↓

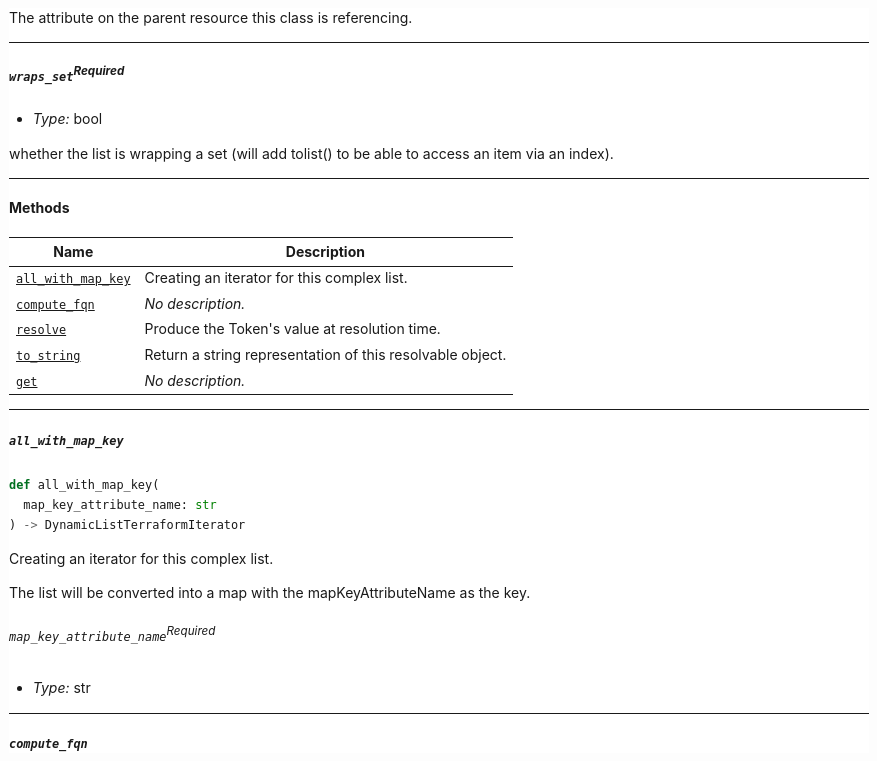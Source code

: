The attribute on the parent resource this class is referencing.

---

##### `wraps_set`<sup>Required</sup> <a name="wraps_set" id="@cdktf/provider-newrelic.syntheticsStepMonitor.SyntheticsStepMonitorLocationPrivateList.Initializer.parameter.wrapsSet"></a>

- *Type:* bool

whether the list is wrapping a set (will add tolist() to be able to access an item via an index).

---

#### Methods <a name="Methods" id="Methods"></a>

| **Name** | **Description** |
| --- | --- |
| <code><a href="#@cdktf/provider-newrelic.syntheticsStepMonitor.SyntheticsStepMonitorLocationPrivateList.allWithMapKey">all_with_map_key</a></code> | Creating an iterator for this complex list. |
| <code><a href="#@cdktf/provider-newrelic.syntheticsStepMonitor.SyntheticsStepMonitorLocationPrivateList.computeFqn">compute_fqn</a></code> | *No description.* |
| <code><a href="#@cdktf/provider-newrelic.syntheticsStepMonitor.SyntheticsStepMonitorLocationPrivateList.resolve">resolve</a></code> | Produce the Token's value at resolution time. |
| <code><a href="#@cdktf/provider-newrelic.syntheticsStepMonitor.SyntheticsStepMonitorLocationPrivateList.toString">to_string</a></code> | Return a string representation of this resolvable object. |
| <code><a href="#@cdktf/provider-newrelic.syntheticsStepMonitor.SyntheticsStepMonitorLocationPrivateList.get">get</a></code> | *No description.* |

---

##### `all_with_map_key` <a name="all_with_map_key" id="@cdktf/provider-newrelic.syntheticsStepMonitor.SyntheticsStepMonitorLocationPrivateList.allWithMapKey"></a>

```python
def all_with_map_key(
  map_key_attribute_name: str
) -> DynamicListTerraformIterator
```

Creating an iterator for this complex list.

The list will be converted into a map with the mapKeyAttributeName as the key.

###### `map_key_attribute_name`<sup>Required</sup> <a name="map_key_attribute_name" id="@cdktf/provider-newrelic.syntheticsStepMonitor.SyntheticsStepMonitorLocationPrivateList.allWithMapKey.parameter.mapKeyAttributeName"></a>

- *Type:* str

---

##### `compute_fqn` <a name="compute_fqn" id="@cdktf/provider-newrelic.syntheticsStepMonitor.SyntheticsStepMonitorLocationPrivateList.computeFqn"></a>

↑

GOAL OF THE EXERCISE – From the line containing "- *Type:* str" down to the last line of the records, transcribe every line exactly and add nothing else.

ANSWER SECTION –
- *Type:* str

---

##### `compute_fqn` <a name="compute_fqn" id="@cdktf/provider-newrelic.syntheticsStepMonitor.SyntheticsStepMonitorLocationPrivateList.computeFqn"></a>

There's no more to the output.